第2話 再開①

「採用させてもらうよ。来週の月曜日から来れるか?」

「はい、大丈夫です! 来週からよろしくお願いいたします」


恰幅のいい社長が、にっこり笑って指を組んだ。

私は椅子から背筋を伸ばして立ち上がり、深々と頭を下げる。


この会社は、神社やお寺で授与されるお守りの製造と卸をしている。

応募したのは事務ではなく

――どうせなら、“作るほう”に関わってみたいと思ったからだ。


「君、神社仏閣巡りが趣味なんだって?」

「はい。御朱印を集めるのが好きで……実は、先日行った――」


志望動機を話し始めた瞬間、社長の目がぱっと輝いた。

そこからは面接というより、すっかり神社談義だった。


参拝した場所や好きな社の名前を出すたび、「ああ、あそこは雰囲気がいいねえ」と社長が笑う。

会話が弾むほど、固まっていた肩がほどけていくのが自分でも分かった。


見学させてもらった作業場では、社長の奥様やパートのおばさまたちが、色とりどりの布や紐を手際よく扱っていた。
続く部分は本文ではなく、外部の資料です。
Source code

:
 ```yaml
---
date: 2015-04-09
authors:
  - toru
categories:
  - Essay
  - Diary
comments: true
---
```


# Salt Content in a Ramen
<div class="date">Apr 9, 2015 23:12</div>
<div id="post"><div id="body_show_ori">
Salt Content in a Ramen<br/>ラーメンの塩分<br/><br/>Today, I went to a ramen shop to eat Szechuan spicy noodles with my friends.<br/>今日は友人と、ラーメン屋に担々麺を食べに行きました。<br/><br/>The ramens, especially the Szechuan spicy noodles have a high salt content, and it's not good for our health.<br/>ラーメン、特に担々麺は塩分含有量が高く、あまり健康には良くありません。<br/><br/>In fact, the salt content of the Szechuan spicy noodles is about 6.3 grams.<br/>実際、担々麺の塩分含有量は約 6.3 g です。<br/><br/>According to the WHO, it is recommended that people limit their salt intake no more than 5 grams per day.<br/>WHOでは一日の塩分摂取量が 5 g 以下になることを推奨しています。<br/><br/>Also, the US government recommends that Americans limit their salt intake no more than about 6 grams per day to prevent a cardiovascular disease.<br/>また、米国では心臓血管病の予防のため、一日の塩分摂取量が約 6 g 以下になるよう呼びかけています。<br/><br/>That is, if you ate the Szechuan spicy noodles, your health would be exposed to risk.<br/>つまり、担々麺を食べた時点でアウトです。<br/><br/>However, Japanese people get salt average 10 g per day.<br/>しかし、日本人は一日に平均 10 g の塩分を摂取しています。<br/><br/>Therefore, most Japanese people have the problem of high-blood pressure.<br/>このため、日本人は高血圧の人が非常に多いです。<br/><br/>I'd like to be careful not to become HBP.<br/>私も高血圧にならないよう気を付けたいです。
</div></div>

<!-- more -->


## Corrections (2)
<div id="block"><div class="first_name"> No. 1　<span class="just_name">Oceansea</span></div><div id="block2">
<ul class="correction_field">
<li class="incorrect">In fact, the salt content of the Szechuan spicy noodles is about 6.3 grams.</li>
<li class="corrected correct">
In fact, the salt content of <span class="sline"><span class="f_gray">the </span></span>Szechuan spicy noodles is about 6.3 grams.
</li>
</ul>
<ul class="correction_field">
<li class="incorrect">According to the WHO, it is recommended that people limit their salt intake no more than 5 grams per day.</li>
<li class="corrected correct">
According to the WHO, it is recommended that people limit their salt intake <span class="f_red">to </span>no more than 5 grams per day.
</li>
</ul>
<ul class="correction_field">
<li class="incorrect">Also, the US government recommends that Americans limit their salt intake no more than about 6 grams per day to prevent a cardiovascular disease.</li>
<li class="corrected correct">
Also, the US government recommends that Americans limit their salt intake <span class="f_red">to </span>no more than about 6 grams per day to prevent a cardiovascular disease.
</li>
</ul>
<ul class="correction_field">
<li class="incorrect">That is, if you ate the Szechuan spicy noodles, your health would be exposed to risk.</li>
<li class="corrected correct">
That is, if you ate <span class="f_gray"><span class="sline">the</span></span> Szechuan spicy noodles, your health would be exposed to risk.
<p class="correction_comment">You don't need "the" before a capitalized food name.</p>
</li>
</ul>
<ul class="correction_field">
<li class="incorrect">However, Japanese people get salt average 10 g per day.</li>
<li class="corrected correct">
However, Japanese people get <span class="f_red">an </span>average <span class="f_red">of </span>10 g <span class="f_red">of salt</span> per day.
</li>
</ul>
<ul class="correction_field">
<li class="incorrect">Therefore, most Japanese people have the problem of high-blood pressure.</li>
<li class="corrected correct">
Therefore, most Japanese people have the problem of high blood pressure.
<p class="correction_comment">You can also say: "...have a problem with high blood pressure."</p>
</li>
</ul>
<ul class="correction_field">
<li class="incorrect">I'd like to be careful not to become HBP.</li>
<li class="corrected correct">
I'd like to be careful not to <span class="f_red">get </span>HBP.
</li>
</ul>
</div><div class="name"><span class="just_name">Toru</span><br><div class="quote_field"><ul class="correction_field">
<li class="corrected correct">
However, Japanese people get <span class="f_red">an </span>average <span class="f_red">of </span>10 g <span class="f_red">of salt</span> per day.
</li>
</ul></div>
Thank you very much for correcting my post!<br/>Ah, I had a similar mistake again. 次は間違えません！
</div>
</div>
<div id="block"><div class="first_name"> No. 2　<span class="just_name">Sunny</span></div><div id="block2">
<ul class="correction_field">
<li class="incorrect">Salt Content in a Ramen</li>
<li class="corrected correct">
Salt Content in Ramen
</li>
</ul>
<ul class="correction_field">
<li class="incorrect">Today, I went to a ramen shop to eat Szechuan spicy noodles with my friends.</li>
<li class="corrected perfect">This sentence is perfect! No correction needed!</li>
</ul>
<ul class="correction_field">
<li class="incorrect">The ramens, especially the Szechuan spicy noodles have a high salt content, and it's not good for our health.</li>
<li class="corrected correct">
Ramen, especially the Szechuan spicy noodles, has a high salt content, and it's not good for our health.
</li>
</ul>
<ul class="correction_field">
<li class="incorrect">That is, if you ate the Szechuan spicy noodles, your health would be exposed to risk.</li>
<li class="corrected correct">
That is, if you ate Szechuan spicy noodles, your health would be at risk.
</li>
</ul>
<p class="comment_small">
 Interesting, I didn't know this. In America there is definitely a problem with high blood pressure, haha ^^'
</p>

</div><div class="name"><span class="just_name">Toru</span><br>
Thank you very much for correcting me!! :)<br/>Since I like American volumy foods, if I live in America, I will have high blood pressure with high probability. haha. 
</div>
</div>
「やってみる?」と声をかけられ、私はひとつ、お守り作りを体験させてもらう。


針を動かす指先はぎこちなかったけれど、

小さな布袋が形になって、最後に赤い鈴を結びつけた瞬間

――胸が、きゅっと鳴った。


「第一号記念にあげるよ」


手渡されたそのお守りは、掌の中でほんのり温かい気がした。


――ハンドメイドは好き。

でも、それが仕事に繋がるなんて考えたこともなかった。


嬉しさで胸を満たしたまま、私は会社を後にした。


思えば、東地先生との出会いがターニングポイントだった。

「本当にやりたいことを考えて」

あの言葉をきっかけに、私は自分に問い直した。


そして、“引き寄せ”を信じて、今回は「絶対受かる」と決めて臨んだ。

結果は――こうして、採用。


「……東地先生に会いたいな」


報告したい。お礼も言いたい。

時計を見ると、十四時を少し過ぎたところだ。休憩時間かもしれない。



電車を乗り継ぎ、私は駅前の寂れた商店街に立っていた。

人通りの少ないアーケードを抜け、記憶を頼りに歩く。


商店街の外れ――懐かしい木造の建物が見えた。


(やっぱり、ここだ……)


胸が少し高鳴る。

入口に掲げられた「東地クリニック」の文字を確かめ、

服の皺を軽く払って深呼吸した。


緊張を抱えたままドアを押す。

古い蝶番が、きぃ、と鳴った。


「こんにちは」


声をかける。けれど返事はない。

診療時間外らしく、院内は静まり返っている。

時計の秒針の音が、やけに大きい。


「あれ……いないのかな」


肩をすくめかけた、そのときだった。


――ガランガランッ!


金属の落ちる大きな音。続けて、慌てた声。


「うわっ……あちち!」


私は思わず足を止め、目を丸くする。